Dick Van Dyke may have hit the gym before his 98th birthday, but the iconic actor admits he’s a “pretty lazy” person by nature.

“As a businessman, I’m not much good. I would do a movie or something and come home and just sit down and wait for the phone to ring. I wasn’t aggressive, so I was out of work a lot because I didn’t go out and look for it,” Dyke said in a new interview on “CBS Sunday Morning.”

“I didn’t mind it. I’m pretty lazy, really,” he continued. “When I’m having fun, all right, but I’m a lazy person. I don’t have a lot of drive. I’ve been very lucky.”

His career has spanned more than 60 decades, with highlights including 158 episodes on “The Dick Van Dyke Show,” 1963’s “Bye Bye Birdie,” 1964’s “Mary Poppins” alongside Julie Andrews, and “The New Dick Van Dyke Show” from 1971 to 1974.

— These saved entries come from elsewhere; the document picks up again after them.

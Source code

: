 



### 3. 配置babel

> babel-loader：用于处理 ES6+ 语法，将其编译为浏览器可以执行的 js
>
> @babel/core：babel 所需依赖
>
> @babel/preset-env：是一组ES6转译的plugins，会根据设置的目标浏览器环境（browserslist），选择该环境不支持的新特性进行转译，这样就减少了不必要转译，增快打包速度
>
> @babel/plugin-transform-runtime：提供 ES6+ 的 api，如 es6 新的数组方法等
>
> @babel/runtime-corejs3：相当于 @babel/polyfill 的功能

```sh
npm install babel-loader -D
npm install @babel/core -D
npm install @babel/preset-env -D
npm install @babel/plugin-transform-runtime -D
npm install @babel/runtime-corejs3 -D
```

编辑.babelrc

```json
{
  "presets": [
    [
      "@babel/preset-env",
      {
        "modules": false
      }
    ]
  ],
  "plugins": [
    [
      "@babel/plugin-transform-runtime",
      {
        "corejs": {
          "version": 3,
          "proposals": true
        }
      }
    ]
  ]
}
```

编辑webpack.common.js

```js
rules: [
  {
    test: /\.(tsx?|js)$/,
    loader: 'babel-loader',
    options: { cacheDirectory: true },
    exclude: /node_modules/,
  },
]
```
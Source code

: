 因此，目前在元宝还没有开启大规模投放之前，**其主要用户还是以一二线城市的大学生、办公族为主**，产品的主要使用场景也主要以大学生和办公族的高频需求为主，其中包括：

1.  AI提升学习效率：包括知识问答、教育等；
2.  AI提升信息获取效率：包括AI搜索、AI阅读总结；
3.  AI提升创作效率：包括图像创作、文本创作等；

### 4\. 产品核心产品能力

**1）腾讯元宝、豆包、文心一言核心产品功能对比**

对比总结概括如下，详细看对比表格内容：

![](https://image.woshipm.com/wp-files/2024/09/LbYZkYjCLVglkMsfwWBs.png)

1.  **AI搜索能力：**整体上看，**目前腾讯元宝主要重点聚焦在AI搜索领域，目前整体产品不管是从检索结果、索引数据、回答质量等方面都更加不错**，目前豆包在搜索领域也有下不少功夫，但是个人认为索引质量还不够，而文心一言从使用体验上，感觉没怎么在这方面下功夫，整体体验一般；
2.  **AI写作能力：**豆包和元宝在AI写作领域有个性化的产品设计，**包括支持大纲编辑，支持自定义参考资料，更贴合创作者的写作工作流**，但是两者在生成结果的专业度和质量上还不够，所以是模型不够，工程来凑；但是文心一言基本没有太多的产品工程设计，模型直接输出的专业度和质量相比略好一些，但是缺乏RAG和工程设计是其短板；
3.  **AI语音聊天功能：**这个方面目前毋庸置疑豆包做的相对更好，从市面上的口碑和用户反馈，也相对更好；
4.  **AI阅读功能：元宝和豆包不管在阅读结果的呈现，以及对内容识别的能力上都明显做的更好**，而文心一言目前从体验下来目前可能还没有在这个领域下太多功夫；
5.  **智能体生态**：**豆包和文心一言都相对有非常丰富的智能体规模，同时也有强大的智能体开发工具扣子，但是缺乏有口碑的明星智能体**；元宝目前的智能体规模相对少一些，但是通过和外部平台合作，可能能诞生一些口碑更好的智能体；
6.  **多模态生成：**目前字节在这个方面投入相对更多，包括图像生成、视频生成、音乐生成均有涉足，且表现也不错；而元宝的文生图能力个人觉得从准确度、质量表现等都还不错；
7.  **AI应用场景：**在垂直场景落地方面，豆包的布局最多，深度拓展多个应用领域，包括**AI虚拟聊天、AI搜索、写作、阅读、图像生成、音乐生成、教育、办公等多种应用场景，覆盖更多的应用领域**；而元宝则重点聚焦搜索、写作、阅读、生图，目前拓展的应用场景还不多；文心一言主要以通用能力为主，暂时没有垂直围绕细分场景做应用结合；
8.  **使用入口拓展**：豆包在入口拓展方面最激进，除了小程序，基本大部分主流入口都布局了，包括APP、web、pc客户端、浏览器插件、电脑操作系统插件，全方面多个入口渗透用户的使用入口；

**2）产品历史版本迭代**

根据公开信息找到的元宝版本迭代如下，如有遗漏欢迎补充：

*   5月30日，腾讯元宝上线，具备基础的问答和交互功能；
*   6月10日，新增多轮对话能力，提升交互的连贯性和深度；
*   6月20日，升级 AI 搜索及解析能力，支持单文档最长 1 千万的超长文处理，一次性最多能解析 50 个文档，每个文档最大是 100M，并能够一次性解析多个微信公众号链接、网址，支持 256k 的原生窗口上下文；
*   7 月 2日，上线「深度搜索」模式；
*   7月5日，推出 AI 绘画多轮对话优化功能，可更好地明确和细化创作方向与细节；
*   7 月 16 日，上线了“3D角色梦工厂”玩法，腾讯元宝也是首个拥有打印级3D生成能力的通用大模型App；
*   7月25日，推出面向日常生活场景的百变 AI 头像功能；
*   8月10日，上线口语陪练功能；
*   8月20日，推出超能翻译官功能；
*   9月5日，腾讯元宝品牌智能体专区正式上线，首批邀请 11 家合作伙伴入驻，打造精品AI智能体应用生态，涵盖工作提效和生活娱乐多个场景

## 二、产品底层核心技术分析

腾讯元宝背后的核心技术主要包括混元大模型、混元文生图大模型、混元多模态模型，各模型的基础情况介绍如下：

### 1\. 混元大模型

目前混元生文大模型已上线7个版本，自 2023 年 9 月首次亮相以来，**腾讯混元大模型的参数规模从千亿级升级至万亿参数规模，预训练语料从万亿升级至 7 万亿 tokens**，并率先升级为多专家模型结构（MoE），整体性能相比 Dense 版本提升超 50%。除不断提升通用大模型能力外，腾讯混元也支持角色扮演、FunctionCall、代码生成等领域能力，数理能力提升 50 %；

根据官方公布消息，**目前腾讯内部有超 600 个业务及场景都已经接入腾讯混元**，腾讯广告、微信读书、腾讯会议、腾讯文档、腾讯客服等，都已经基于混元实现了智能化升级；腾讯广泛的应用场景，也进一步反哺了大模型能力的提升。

Dick Van Dyke, on set for show aired November 23, 1965. Courtesy Everett Collection
Dick Van Dyke and Sally Ann Howes in “Chitty Chitty Bang Bang” in 1968. Everett Collection / Everett Col
Dick Van Dyke in “Mary Poppins” in 1964. Courtesy Everett Collection

On “CBS Sunday Morning,” he was asked if he wondering why he was still around when former colleagues such as Norman Lear, Carl Reiner and Mary Tyler Moore were gone. (Lear died at age 101 earlier this month.)

“Everybody I knew and worked with, there’s no one left,” he said, adding that Reiner and Lear were his “two favorite human beings.”

“If I’d known I was going to live this long, I would’ve taken better care of myself,” he said, laughing. “I went through that whole period of alcoholism.”

Dick Van Dyke and Julie Andrews in “Mary Poppins” in 1964. Ronald Grant Archive / Mary Evan

“But my wife [Arlene Silver, 52], god bless her, makes sure I go to the gym three times a week and do a full workout.”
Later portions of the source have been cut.